Cathy Milliger, a seasonal employee with the park, scraped her hand under one of the aluminum picnic tables on Tuesday morning. She lifted up her hand, and piled high in her palm were dozens of tiny zebra mussels, all about the size of a black-eyed pea.
“What surprised us was how difficult they are to get off. They are on everything,” she said, examining the pile of mussels.
“The picnic tables that were under water for any length of time have them all over them. The limbs and stuff that were in the water, it looks like it’s a zebra mussel plant. It’s incredible how damaging they are.”
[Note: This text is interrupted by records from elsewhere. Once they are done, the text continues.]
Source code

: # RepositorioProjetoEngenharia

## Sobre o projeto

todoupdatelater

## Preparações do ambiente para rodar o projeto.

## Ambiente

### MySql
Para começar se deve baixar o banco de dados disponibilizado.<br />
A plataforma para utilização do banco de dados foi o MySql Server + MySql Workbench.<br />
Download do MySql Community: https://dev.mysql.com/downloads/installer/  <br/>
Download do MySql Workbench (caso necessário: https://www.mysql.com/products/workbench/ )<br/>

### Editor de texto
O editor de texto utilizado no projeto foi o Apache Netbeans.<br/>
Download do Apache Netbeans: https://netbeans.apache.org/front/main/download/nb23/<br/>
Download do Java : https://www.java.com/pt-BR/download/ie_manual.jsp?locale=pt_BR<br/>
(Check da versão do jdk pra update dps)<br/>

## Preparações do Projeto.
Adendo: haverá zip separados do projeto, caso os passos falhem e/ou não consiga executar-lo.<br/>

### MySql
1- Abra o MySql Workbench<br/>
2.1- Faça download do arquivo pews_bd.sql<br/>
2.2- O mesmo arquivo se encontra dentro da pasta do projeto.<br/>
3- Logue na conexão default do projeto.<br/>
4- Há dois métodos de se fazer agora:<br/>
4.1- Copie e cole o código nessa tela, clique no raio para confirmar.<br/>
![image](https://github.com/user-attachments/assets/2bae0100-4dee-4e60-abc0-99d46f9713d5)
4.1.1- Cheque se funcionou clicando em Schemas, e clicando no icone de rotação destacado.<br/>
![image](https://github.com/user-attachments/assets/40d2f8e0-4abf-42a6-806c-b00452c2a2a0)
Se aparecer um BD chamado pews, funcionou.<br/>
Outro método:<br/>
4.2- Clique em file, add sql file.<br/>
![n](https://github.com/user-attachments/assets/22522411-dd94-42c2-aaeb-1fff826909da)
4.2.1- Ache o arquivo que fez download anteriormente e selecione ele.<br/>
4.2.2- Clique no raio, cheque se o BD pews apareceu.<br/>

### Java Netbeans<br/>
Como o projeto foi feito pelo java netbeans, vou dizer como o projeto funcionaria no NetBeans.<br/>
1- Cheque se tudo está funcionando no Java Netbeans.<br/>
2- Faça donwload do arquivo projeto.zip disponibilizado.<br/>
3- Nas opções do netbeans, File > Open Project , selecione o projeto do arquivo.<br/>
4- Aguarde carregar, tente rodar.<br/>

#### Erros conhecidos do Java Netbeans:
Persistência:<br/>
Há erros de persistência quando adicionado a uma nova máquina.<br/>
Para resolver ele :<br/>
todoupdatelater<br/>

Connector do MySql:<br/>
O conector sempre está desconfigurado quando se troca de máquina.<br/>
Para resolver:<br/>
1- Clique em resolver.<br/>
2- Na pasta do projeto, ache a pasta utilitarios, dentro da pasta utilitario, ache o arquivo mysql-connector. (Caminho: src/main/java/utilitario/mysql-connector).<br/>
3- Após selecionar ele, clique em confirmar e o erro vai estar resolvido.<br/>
Zebra mussels, an invasive species, have been spreading across the United States for decades and are beginning to show up in more and more lakes across Texas, according to Bryan Daniels, a Texas Parks and Wildlife resource specialist at Ray Roberts Lake State Park.
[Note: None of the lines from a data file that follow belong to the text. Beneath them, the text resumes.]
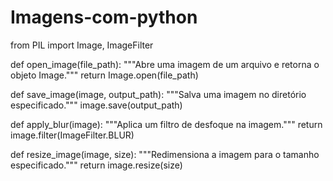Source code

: # Imagens-com-python
from PIL import Image, ImageFilter

def open_image(file_path):
    """Abre uma imagem de um arquivo e retorna o objeto Image."""
    return Image.open(file_path)

def save_image(image, output_path):
    """Salva uma imagem no diretório especificado."""
    image.save(output_path)

def apply_blur(image):
    """Aplica um filtro de desfoque na imagem."""
    return image.filter(ImageFilter.BLUR)

def resize_image(image, size):
    """Redimensiona a imagem para o tamanho especificado."""
    return image.resize(size)
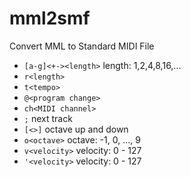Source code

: mml2smf
=======

Convert MML to Standard MIDI File

* `[a-g]<+-><length>` length: 1,2,4,8,16,...
* `r<length>`
* `t<tempo>`
* `@<program change>`
* `ch<MIDI channel>`
* `;` next track
* `[<>]` octave up and down
* `o<octave>` octave: -1, 0, ..., 9
* `v<velocity>` velocity: 0 - 127
* `'<velocity>` velocity: 0 - 127
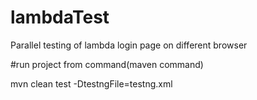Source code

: # lambdaTest
Parallel testing of lambda login page on different browser 

#run project from command(maven command) 

mvn clean test -DtestngFile=testng.xml


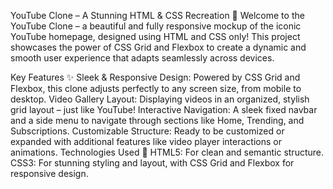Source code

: YouTube Clone – A Stunning HTML & CSS Recreation 🚀
Welcome to the YouTube Clone – a beautiful and fully responsive mockup of the iconic YouTube homepage, designed using HTML and CSS only! This project showcases the power of CSS Grid and Flexbox to create a dynamic and smooth user experience that adapts seamlessly across devices.

Key Features ✨
Sleek & Responsive Design: Powered by CSS Grid and Flexbox, this clone adjusts perfectly to any screen size, from mobile to desktop.
Video Gallery Layout: Displaying videos in an organized, stylish grid layout – just like YouTube!
Interactive Navigation: A sleek fixed navbar and a side menu to navigate through sections like Home, Trending, and Subscriptions.
Customizable Structure: Ready to be customized or expanded with additional features like video player interactions or animations.
Technologies Used 🔧
HTML5: For clean and semantic structure.
CSS3: For stunning styling and layout, with CSS Grid and Flexbox for responsive design.
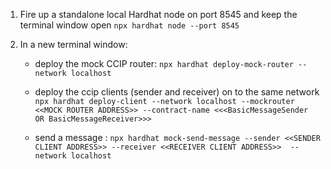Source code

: 

1. Fire up a standalone local Hardhat node on port 8545 and keep the terminal window open
`npx hardhat node --port 8545`


2. In a new terminal window:

    - deploy the mock CCIP router: `npx hardhat deploy-mock-router --network localhost`
    - deploy the ccip clients (sender and receiver) on to the same network `npx hardhat deploy-client --network localhost --mockrouter <<MOCK ROUTER ADDRESS>> --contract-name <<<BasicMessageSender OR BasicMessageReceiver>>>`

    - send a message : `npx hardhat mock-send-message --sender <<SENDER CLIENT ADDRESS>> --receiver <<RECEIVER CLIENT ADDRESS>>  --network localhost`
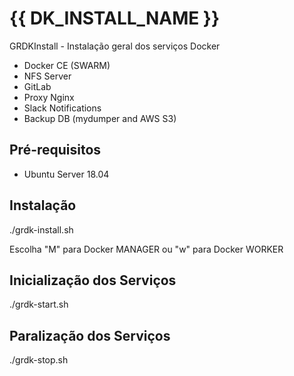 # {{ DK_INSTALL_NAME }}

GRDKInstall - Instalação geral dos serviços Docker

* Docker CE (SWARM)
* NFS Server
* GitLab
* Proxy Nginx
* Slack Notifications
* Backup DB (mydumper and AWS S3)

## Pré-requisitos

* Ubuntu Server 18.04

## Instalação

./grdk-install.sh

Escolha "M" para Docker MANAGER ou "w" para Docker WORKER

## Inicialização dos Serviços

./grdk-start.sh

## Paralização dos Serviços

./grdk-stop.sh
Zebra mussels were first found in Ray Roberts Lake in 2012. Experts believe the pests hitched a ride to Ray Roberts on a boat that had been on Lake Texoma.
The mussels out-compete native freshwater mussels and build up in massive numbers around a lake. Scientists haven’t found a good way to remove them, either, according to Jason Schooley, assistant superintendent at the Isle du Bois unit.
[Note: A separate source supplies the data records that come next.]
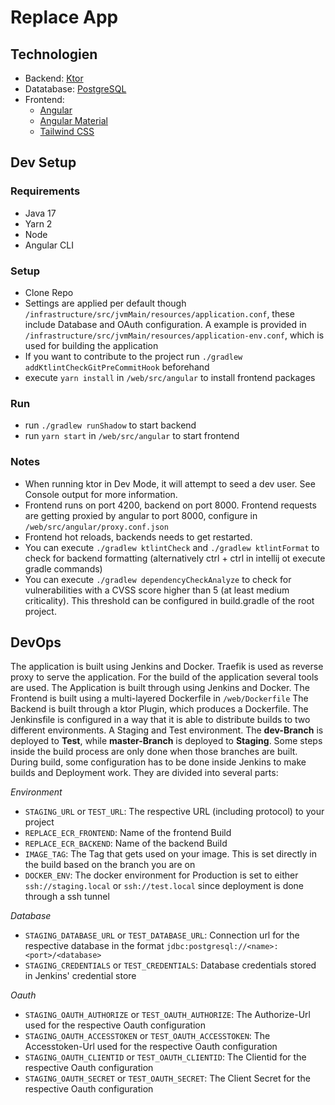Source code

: # Replace App

## Technologien

- Backend: [Ktor](https://ktor.io/)
- Datatabase: [PostgreSQL](https://www.postgresql.org/)
- Frontend:
  - [Angular](https://angular.io/)
  - [Angular Material](https://material.angular.io/)
  - [Tailwind CSS](https://tailwindcss.com/)

## Dev Setup

### Requirements

- Java 17
- Yarn 2
- Node
- Angular CLI

### Setup

- Clone Repo
- Settings are applied per default though `/infrastructure/src/jvmMain/resources/application.conf`, these include Database and OAuth configuration. A example is provided in `/infrastructure/src/jvmMain/resources/application-env.conf`, which is used for building the application
- If you want to contribute to the project run `./gradlew addKtlintCheckGitPreCommitHook` beforehand
- execute `yarn install` in `/web/src/angular` to install frontend packages

### Run

- run `./gradlew runShadow` to start backend
- run `yarn start` in `/web/src/angular` to start frontend

### Notes

- When running ktor in Dev Mode, it will attempt to seed a dev user. See Console output for more information.
- Frontend runs on port 4200, backend on port 8000. Frontend requests are getting proxied by angular to port 8000, configure in `/web/src/angular/proxy.conf.json`
- Frontend hot reloads, backends needs to get restarted.
- You can execute `./gradlew ktlintCheck` and `./gradlew ktlintFormat` to check for backend formatting (alternatively ctrl + ctrl in intellij ot execute gradle commands)
- You can execute `./gradlew dependencyCheckAnalyze` to check for vulnerabilities with a CVSS score higher than 5 (at least medium criticality). This threshold can be configured in build.gradle of the root project.

## DevOps

The application is built using Jenkins and Docker. Traefik is used as reverse proxy to serve the application.
For the build of the application several tools are used. The Application is built through using Jenkins and Docker. The Frontend is built using a multi-layered Dockerfile in `/web/Dockerfile`
The Backend is built through a ktor Plugin, which produces a Dockerfile.
The Jenkinsfile is configured in a way that it is able to distribute builds to two different environments. A Staging and Test environment.
The **dev-Branch** is deployed to **Test**, while **master-Branch** is deployed to **Staging**.
Some steps inside the build process are only done when those branches are built.
During build, some configuration has to be done inside Jenkins to make builds and Deployment work. They are divided into several parts:

*Environment*
- `STAGING_URL` or `TEST_URL`: The respective URL (including protocol) to your project
- `REPLACE_ECR_FRONTEND`: Name of the frontend Build
- `REPLACE_ECR_BACKEND`: Name of the backend Build
- `IMAGE_TAG`: The Tag that gets used on your image. This is set directly in the build based on the branch you are on
- `DOCKER_ENV`: The docker environment for Production is set to either `ssh://staging.local` or `ssh://test.local` since deployment is done through a ssh tunnel

*Database*
- `STAGING_DATABASE_URL` or `TEST_DATABASE_URL`: Connection url for the respective database in the format `jdbc:postgresql://<name>:<port>/<database>`
- `STAGING_CREDENTIALS` or `TEST_CREDENTIALS`: Database credentials stored in Jenkins' credential store

*Oauth*
- `STAGING_OAUTH_AUTHORIZE` or `TEST_OAUTH_AUTHORIZE`: The Authorize-Url used for the respective Oauth configuration
- `STAGING_OAUTH_ACCESSTOKEN` or `TEST_OAUTH_ACCESSTOKEN`: The Accesstoken-Url used for the respective Oauth configuration
- `STAGING_OAUTH_CLIENTID` or `TEST_OAUTH_CLIENTID`: The Clientid for the respective Oauth configuration
- `STAGING_OAUTH_SECRET` or `TEST_OAUTH_SECRET`: The Client Secret for the respective Oauth configuration
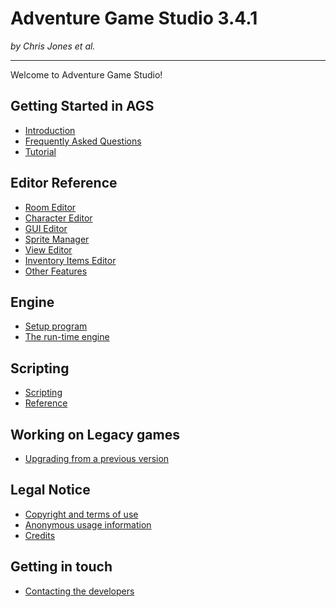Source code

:# Adventure Game Studio 3.4.1

*by Chris Jones et al.*

---

Welcome to Adventure Game Studio!

## Getting Started in AGS

-   [Introduction](Introduction)
-   [Frequently Asked Questions](FAQ)
-   [Tutorial](Tutorial)


## Editor Reference
-   [Room Editor](EditorRoom)
-   [Character Editor](EditorCharacter)
-   [GUI Editor](EditingGUIs)
-   [Sprite Manager](EditorSprite)
-   [View Editor](EditorView)
-   [Inventory Items Editor](EditorInventoryItems)
-   [Other Features](OtherFeatures)

## Engine
-   [Setup program](EngineWinsetup)
-   [The run-time engine](RuntimeEngine)

## Scripting
-   [Scripting](Scripting)
-   [Reference](Reference)

## Working on Legacy games
-   [Upgrading from a previous version](UpgradingFromPreviousVersion)

## Legal Notice
-   [Copyright and terms of use](Copyright)
-   [Anonymous usage information](AnonymousUsageInfo)
-   [Credits](Credits)

## Getting in touch
-   [Contacting the developers](ContactingTheDevelopers)
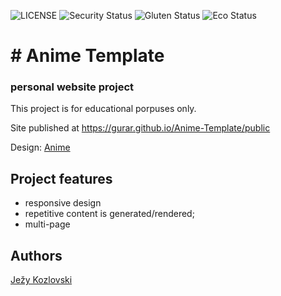 ![LICENSE](https://img.shields.io/badge/license-MIT-blue.svg?style=flat-square)
![Security Status](https://img.shields.io/security-headers?label=Security&url=https%3A%2F%2Fgithub.com&style=flat-square)
![Gluten Status](https://img.shields.io/badge/Gluten-Free-green.svg)
![Eco Status](https://img.shields.io/badge/ECO-Friendly-green.svg)

# # Anime Template
### personal website project

This project is for educational porpuses only.

Site published at https://gurar.github.io/Anime-Template/public

Design: [Anime](https://preview.colorlib.com/theme/anime/)

## Project features
- responsive design
- repetitive content is generated/rendered;
- multi-page

## Authors
[Ježy Kozlovski](https://github.com/Gurar)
“Once they’re here, they’re here. They haven’t figured a way to get them out. There’s no remedy for this at this point, at least no cost-effective ones,” he said while driving his truck around the campgrounds. “Over time they’ll go away, just like any other shell. They’ll disintegrate over time as people walk on them.
“But, they won’t go away as far as the lake is concerned. They don’t have a method for getting them out of the lake.”
Daniels said chemicals were used in 2012 to try and reduce the mussels, but that wasn’t cost effective — or effective at all, for that matter. The mussels are filtering organisms, and the lake’s water is clearer as a result. That may make for better bass fishing, but the mussels’ presence will have a negative effect over time.
“In the long run, it’ll actually be worse because different plant species will be able to grow and colonize different areas,” Daniels said. “It’ll change the whole structure of the water column because light can penetrate deeper into the lake.”
Park employees have been working for “weeks and weeks,” Milliger said, to clean off the mussels from everything that was under water. They have cleaned mussels from tables, grills, electrical outlets, trees, shrubs and bathrooms.
When the mussels are wet and alive, they are extremely difficult to remove. Rangers must use a power washer and scraper to get them off a surface. After they die and dry off, they can be removed by hand — although they can be dangerous to walk on.
“There’s one right there,” Milliger said. “Feel how sharp that is, if you were to step on that. Think about a bunch of those. They can definitely cut your feet.”
Park employees are doing their best to remove the mussels from the areas of the park that have dried out, Schooley said. “They won’t be able to remove them all at once, though.
“As they are out of the water they’ll die and they’ll dry up,” Schooley said. “As you saw, [Milliger] was able to pull them off with her bare hands. If they were alive, that wouldn’t even be an option. You’d have to use a tool and gloves and all that stuff.
“Down in our day-use area we are cleaning up as best we can, as much as we can. But it’s like confetti; you can’t get all of it. It’s not going to be completely gone.”
It’s yet to be seen if zebra mussels will fade away over time. But both Schooley and Milliger agreed that as long as people keep spreading the pests by not cleaning their boats and water vessels, they aren’t going anywhere anytime soon.
“Other lakes, like Texoma, are also infested with zebra mussels pretty bad. I don’t know if we are the worst one, but apparently it doesn’t take long. Just one person bringing their boat to an unaffected lake could start it,” Milliger said.
“We need people to be diligent about when they pull their boats out to clean, drain and dry and do it every time you take your boat out.”